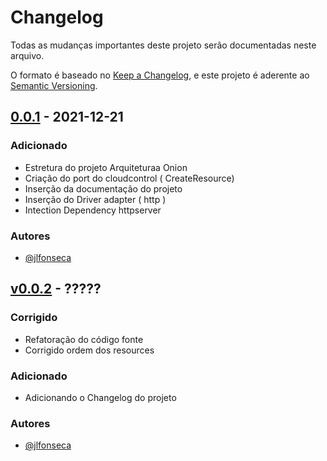 # Changelog

Todas as mudanças importantes deste projeto serão documentadas neste arquivo.

O formato é baseado no [Keep a Changelog](https://keepachangelog.com/pt-BR/1.0.0/), e este projeto é aderente ao [Semantic Versioning](https://semver.org/spec/v2.0.0.html).

## [0.0.1](https://github.com/jfonseca85/controlplaneagent/releases/tag/v0.0.1) - 2021-12-21

### Adicionado

- Estretura do projeto Arquiteturaa Onion
- Criação do port do cloudcontrol ( CreateResource)
- Inserção da documentação do projeto
- Inserção do Driver adapter ( http )
- Intection Dependency httpserver

### Autores

- [@jlfonseca](https://github.com/jfonseca85)

## [v0.0.2](https://github.com/jfonseca85/controlplaneagent/releases/tag/v0.0.2) - ?????

### Corrigido

- Refatoração do código fonte
- Corrigido ordem dos resources

### Adicionado

- Adicionando o Changelog do projeto

### Autores

- [@jlfonseca](https://github.com/jfonseca85)

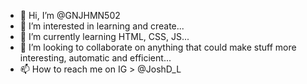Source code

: - 👋 Hi, I’m @GNJHMN502
- 👀 I’m interested in learning and create...
- 🌱 I’m currently learning HTML, CSS, JS...
- 💞️ I’m looking to collaborate on anything that could make stuff more interesting, automatic and efficient...
- 📫 How to reach me on IG > @JoshD_L

<!---
GNJHMN502/GNJHMN502 is a ✨ special ✨ repository because its `README.md` (this file) appears on your GitHub profile.
You can click the Preview link to take a look at your changes.
--->
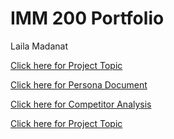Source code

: <!DOCTYPE HTML>
<html lang="en">
<head>
<meta charset="UTF-8">
<meta name="viewport" content="width=device-width">
<link href="styles.css" rel="stylesheet" type="text/css">

</head>

<body>



<div id="wrapper">
<div id="header">
<!-- instead of an image tag we will use a background image and change it in the css -->
</div><!-- end header div -->

<h1>IMM 200 Portfolio</h1><p>
Laila Madanat
<div id="content">

<a href="Select Project Topic.pdf">Click here for Project Topic</a><br>

<a href="Persona.pdf">Click here for Persona Document</a><br>

<a href="Competitor Analysis.pdf">Click here for Competitor Analysis</a><br>

<a href="Storyboard.pdf">Click here for Project Topic</a><br>


</div><!-- end content div -->

<div id="footer">

</div><!-- end footer div -->


</div><!-- end wrapper div -->
  </body>
</html>
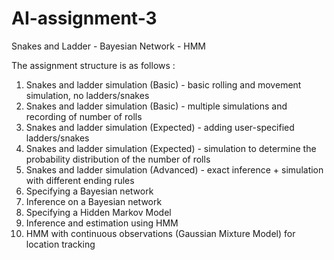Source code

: # AI-assignment-3
Snakes and Ladder - Bayesian Network - HMM


The assignment structure is as follows :

1. Snakes and ladder simulation (Basic) - basic rolling and movement simulation, no ladders/snakes
2. Snakes and ladder simulation (Basic) - multiple simulations and recording of number of rolls
3. Snakes and ladder simulation (Expected) - adding user-specified ladders/snakes
4. Snakes and ladder simulation (Expected) - simulation to determine the probability distribution of the number of rolls
5. Snakes and ladder simulation (Advanced) - exact inference + simulation with different ending rules
6. Specifying a Bayesian network 
7. Inference on a Bayesian network
8. Specifying a Hidden Markov Model 
9. Inference and estimation using HMM 
10. HMM with continuous observations (Gaussian Mixture Model) for location tracking 
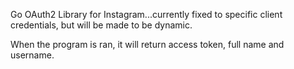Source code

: Go OAuth2 Library for Instagram...currently fixed to specific client credentials, but will be made to be dynamic.

When the program is ran, it will return access token, full name and username.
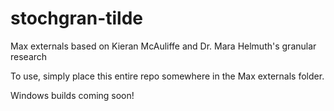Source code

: # stochgran-tilde
Max externals based on Kieran McAuliffe and Dr. Mara Helmuth's granular research

To use, simply place this entire repo somewhere in the Max externals folder.

Windows builds coming soon!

==*==

§ **THE PROBLEM**
Every entry above should be restated word for word, with the images left out.

§ **TASK ANSWER**
 # Changelog

Todas as mudanças importantes deste projeto serão documentadas neste arquivo.

O formato é baseado no [Keep a Changelog](https://keepachangelog.com/pt-BR/1.0.0/), e este projeto é aderente ao [Semantic Versioning](https://semver.org/spec/v2.0.0.html).

## [0.0.1](https://github.com/jfonseca85/controlplaneagent/releases/tag/v0.0.1) - 2021-12-21

### Adicionado

- Estretura do projeto Arquiteturaa Onion
- Criação do port do cloudcontrol ( CreateResource)
- Inserção da documentação do projeto
- Inserção do Driver adapter ( http )
- Intection Dependency httpserver

### Autores

- [@jlfonseca](https://github.com/jfonseca85)

## [v0.0.2](https://github.com/jfonseca85/controlplaneagent/releases/tag/v0.0.2) - ?????

### Corrigido

- Refatoração do código fonte
- Corrigido ordem dos resources

### Adicionado

- Adicionando o Changelog do projeto

### Autores

- [@jlfonseca](https://github.com/jfonseca85)

Source code

: - 👋 Hi, I’m @GNJHMN502
- 👀 I’m interested in learning and create...
- 🌱 I’m currently learning HTML, CSS, JS...
- 💞️ I’m looking to collaborate on anything that could make stuff more interesting, automatic and efficient...
- 📫 How to reach me on IG > @JoshD_L

<!---
GNJHMN502/GNJHMN502 is a ✨ special ✨ repository because its `README.md` (this file) appears on your GitHub profile.
You can click the Preview link to take a look at your changes.
--->
Source code

: <!DOCTYPE HTML>
<html lang="en">
<head>
<meta charset="UTF-8">
<meta name="viewport" content="width=device-width">
<link href="styles.css" rel="stylesheet" type="text/css">

</head>

<body>



<div id="wrapper">
<div id="header">
<!-- instead of an image tag we will use a background image and change it in the css -->
</div><!-- end header div -->

<h1>IMM 200 Portfolio</h1><p>
Laila Madanat
<div id="content">

<a href="Select Project Topic.pdf">Click here for Project Topic</a><br>

<a href="Persona.pdf">Click here for Persona Document</a><br>

<a href="Competitor Analysis.pdf">Click here for Competitor Analysis</a><br>

<a href="Storyboard.pdf">Click here for Project Topic</a><br>


</div><!-- end content div -->

<div id="footer">

</div><!-- end footer div -->


</div><!-- end wrapper div -->
  </body>
</html>
Source code

: # AI-assignment-3
Snakes and Ladder - Bayesian Network - HMM


The assignment structure is as follows :

1. Snakes and ladder simulation (Basic) - basic rolling and movement simulation, no ladders/snakes
2. Snakes and ladder simulation (Basic) - multiple simulations and recording of number of rolls
3. Snakes and ladder simulation (Expected) - adding user-specified ladders/snakes
4. Snakes and ladder simulation (Expected) - simulation to determine the probability distribution of the number of rolls
5. Snakes and ladder simulation (Advanced) - exact inference + simulation with different ending rules
6. Specifying a Bayesian network 
7. Inference on a Bayesian network
8. Specifying a Hidden Markov Model 
9. Inference and estimation using HMM 
10. HMM with continuous observations (Gaussian Mixture Model) for location tracking 
Source code

: Go OAuth2 Library for Instagram...currently fixed to specific client credentials, but will be made to be dynamic.

When the program is ran, it will return access token, full name and username.
Source code

: # stochgran-tilde
Max externals based on Kieran McAuliffe and Dr. Mara Helmuth's granular research

To use, simply place this entire repo somewhere in the Max externals folder.

Windows builds coming soon!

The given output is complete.